--- Material provided Enclosed Below ---

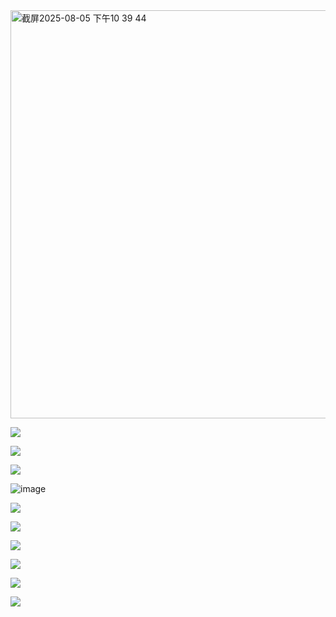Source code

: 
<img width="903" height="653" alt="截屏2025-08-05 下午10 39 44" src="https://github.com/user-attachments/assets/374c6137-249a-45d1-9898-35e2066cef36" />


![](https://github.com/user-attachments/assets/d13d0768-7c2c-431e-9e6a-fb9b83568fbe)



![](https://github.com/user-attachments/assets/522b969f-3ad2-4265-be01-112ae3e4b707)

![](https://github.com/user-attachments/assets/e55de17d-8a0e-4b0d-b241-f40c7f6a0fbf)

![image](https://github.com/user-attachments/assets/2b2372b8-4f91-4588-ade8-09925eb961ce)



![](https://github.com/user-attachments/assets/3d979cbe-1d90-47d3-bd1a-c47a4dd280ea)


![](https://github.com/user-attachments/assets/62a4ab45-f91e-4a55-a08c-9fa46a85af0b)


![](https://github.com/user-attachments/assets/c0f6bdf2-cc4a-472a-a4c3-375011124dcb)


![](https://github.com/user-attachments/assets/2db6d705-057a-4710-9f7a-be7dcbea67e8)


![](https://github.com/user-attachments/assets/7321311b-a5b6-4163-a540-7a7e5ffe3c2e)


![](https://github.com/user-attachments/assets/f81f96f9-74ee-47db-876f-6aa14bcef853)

--- End of Enclosed Material provided ---

-- Task directions --
What is needed is an exact copy of the entries above, with no images in it.

-- Result --
Source code

: 
<img width="903" height="653" alt="截屏2025-08-05 下午10 39 44" src="https://github.com/user-attachments/assets/374c6137-249a-45d1-9898-35e2066cef36" />


![](https://github.com/user-attachments/assets/d13d0768-7c2c-431e-9e6a-fb9b83568fbe)



![](https://github.com/user-attachments/assets/522b969f-3ad2-4265-be01-112ae3e4b707)

![](https://github.com/user-attachments/assets/e55de17d-8a0e-4b0d-b241-f40c7f6a0fbf)

![image](https://github.com/user-attachments/assets/2b2372b8-4f91-4588-ade8-09925eb961ce)



![](https://github.com/user-attachments/assets/3d979cbe-1d90-47d3-bd1a-c47a4dd280ea)


![](https://github.com/user-attachments/assets/62a4ab45-f91e-4a55-a08c-9fa46a85af0b)


![](https://github.com/user-attachments/assets/c0f6bdf2-cc4a-472a-a4c3-375011124dcb)


![](https://github.com/user-attachments/assets/2db6d705-057a-4710-9f7a-be7dcbea67e8)


![](https://github.com/user-attachments/assets/7321311b-a5b6-4163-a540-7a7e5ffe3c2e)


![](https://github.com/user-attachments/assets/f81f96f9-74ee-47db-876f-6aa14bcef853)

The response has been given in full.